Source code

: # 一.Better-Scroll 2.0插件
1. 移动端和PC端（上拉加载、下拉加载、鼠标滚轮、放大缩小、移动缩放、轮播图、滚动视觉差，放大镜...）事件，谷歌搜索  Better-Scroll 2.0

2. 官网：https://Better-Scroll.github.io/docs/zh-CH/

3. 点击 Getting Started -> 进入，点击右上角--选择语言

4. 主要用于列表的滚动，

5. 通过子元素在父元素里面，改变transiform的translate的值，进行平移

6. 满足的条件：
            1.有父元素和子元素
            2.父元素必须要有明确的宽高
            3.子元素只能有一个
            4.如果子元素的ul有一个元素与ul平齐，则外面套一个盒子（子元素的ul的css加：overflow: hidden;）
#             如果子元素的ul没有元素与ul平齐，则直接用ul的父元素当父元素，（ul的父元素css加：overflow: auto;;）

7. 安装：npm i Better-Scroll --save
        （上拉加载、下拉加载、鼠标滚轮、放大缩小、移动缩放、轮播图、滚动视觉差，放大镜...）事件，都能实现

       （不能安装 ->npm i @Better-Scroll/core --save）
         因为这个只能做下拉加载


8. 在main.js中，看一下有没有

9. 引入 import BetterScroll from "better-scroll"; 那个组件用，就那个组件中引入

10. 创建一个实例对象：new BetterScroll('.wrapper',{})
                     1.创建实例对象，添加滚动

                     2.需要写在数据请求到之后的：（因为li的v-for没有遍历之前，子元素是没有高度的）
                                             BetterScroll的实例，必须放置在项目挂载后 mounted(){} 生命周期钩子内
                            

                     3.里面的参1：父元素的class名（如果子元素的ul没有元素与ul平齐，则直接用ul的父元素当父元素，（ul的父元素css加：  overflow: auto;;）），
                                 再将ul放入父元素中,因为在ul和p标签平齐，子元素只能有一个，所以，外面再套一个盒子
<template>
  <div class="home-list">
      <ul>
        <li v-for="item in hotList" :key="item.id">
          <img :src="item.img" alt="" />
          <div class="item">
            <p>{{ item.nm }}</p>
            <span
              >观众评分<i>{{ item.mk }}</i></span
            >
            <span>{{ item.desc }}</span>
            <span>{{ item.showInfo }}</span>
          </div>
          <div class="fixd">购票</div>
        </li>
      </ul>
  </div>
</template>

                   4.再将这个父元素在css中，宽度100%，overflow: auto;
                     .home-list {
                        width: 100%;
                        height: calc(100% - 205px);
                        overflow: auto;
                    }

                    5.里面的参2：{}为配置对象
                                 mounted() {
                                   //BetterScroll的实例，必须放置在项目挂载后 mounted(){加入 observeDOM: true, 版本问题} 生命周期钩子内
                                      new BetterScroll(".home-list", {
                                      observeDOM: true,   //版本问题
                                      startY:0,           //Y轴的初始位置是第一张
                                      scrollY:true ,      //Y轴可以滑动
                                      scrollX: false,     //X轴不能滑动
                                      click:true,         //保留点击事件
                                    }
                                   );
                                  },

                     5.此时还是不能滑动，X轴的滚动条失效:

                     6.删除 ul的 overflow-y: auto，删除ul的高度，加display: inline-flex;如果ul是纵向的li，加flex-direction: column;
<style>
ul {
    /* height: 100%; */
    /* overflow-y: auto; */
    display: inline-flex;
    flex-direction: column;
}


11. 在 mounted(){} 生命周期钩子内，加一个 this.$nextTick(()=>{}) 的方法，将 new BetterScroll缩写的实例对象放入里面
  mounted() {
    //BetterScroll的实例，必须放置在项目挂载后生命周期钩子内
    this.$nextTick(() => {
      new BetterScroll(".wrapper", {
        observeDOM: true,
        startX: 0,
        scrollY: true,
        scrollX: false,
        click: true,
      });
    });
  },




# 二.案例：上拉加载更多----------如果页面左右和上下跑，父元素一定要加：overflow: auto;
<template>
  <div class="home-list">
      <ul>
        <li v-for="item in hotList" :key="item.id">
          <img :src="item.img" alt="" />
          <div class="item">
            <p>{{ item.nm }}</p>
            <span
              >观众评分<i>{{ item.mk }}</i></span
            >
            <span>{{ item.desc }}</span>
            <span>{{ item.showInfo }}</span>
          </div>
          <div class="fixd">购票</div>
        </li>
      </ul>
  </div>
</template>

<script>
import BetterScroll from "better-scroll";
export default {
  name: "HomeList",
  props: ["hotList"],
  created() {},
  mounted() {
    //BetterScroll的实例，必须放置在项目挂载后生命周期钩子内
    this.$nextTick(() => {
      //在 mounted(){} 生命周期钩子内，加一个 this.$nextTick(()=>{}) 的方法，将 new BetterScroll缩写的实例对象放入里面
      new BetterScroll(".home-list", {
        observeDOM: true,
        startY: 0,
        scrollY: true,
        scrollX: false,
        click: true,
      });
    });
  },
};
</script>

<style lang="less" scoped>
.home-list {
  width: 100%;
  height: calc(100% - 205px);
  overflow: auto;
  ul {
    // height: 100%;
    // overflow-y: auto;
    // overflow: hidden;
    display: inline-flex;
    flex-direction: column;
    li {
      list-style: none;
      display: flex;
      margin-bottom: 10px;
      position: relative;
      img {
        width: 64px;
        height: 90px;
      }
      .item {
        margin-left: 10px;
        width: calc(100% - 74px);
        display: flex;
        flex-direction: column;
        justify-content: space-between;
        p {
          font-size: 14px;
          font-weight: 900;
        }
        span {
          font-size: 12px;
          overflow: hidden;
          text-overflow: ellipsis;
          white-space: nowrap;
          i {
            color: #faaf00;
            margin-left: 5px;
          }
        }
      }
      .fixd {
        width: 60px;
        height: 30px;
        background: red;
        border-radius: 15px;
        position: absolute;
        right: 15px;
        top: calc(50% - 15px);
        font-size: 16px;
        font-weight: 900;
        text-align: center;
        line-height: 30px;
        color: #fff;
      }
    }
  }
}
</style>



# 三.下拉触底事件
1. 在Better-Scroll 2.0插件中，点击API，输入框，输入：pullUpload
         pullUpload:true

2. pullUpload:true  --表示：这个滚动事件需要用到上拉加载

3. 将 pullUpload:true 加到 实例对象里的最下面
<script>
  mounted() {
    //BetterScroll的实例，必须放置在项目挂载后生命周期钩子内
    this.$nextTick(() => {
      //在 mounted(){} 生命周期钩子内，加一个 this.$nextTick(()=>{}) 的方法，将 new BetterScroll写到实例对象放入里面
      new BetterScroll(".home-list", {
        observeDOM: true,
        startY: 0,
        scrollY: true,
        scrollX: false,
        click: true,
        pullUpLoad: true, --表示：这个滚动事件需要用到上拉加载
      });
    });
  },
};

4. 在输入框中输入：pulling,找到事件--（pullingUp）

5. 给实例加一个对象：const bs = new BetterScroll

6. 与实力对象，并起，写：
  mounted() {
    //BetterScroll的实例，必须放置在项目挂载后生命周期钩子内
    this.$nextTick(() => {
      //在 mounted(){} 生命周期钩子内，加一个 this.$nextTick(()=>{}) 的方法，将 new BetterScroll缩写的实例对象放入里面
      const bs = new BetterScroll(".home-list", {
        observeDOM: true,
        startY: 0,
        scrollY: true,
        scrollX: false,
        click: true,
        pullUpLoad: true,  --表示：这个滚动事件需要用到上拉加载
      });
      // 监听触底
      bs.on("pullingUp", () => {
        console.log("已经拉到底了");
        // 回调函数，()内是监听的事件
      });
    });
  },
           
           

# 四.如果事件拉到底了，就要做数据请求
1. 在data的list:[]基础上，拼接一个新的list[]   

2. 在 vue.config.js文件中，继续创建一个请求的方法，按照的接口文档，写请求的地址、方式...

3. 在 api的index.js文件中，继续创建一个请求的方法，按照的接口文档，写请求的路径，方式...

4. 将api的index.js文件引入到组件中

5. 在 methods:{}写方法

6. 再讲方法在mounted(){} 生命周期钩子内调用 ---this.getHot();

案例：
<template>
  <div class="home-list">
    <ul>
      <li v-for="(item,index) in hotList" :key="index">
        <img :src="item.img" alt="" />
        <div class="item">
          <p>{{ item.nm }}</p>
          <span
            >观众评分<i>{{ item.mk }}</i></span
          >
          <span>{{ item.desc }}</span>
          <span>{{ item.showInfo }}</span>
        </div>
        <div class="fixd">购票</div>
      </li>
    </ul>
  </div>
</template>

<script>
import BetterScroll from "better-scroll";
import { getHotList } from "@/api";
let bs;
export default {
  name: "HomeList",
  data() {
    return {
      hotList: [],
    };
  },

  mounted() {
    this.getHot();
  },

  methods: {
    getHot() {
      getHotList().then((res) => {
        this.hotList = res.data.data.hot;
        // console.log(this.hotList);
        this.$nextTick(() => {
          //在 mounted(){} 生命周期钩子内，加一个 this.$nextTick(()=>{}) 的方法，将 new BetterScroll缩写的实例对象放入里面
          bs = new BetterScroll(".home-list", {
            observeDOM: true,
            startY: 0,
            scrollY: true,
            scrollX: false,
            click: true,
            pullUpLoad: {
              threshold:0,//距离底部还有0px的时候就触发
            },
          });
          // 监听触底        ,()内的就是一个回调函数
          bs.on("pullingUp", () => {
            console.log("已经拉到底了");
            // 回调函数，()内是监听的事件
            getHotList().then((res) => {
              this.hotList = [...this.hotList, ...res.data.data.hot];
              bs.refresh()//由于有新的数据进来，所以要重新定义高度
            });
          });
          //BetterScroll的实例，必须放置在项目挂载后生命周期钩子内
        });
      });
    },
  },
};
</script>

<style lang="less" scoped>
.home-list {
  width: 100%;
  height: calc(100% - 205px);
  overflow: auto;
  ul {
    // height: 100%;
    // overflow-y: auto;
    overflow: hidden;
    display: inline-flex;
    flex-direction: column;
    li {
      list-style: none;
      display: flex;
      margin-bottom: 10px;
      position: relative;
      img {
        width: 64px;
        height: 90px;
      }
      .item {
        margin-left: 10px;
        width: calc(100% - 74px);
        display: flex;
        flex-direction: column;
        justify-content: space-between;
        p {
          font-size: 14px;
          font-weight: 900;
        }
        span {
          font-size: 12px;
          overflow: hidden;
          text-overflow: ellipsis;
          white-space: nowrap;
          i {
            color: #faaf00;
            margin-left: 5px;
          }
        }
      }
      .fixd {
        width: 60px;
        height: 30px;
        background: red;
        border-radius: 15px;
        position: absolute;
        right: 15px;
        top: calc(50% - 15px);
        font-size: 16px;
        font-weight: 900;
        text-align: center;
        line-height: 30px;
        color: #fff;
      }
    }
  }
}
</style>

* * * * * * * * *

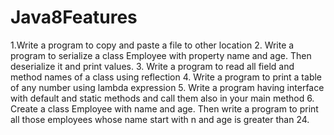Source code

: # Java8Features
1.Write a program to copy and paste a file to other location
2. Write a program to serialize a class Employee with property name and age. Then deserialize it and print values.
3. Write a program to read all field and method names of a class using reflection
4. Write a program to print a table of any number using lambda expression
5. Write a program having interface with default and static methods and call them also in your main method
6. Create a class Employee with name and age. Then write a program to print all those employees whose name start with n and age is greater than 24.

* * * * * * * * *

Work to be completed ::
Each line above where the word "using" occurs should be copied out.

Expected answer ::
3. Write a program to read all field and method names of a class using reflection
4. Write a program to print a table of any number using lambda expression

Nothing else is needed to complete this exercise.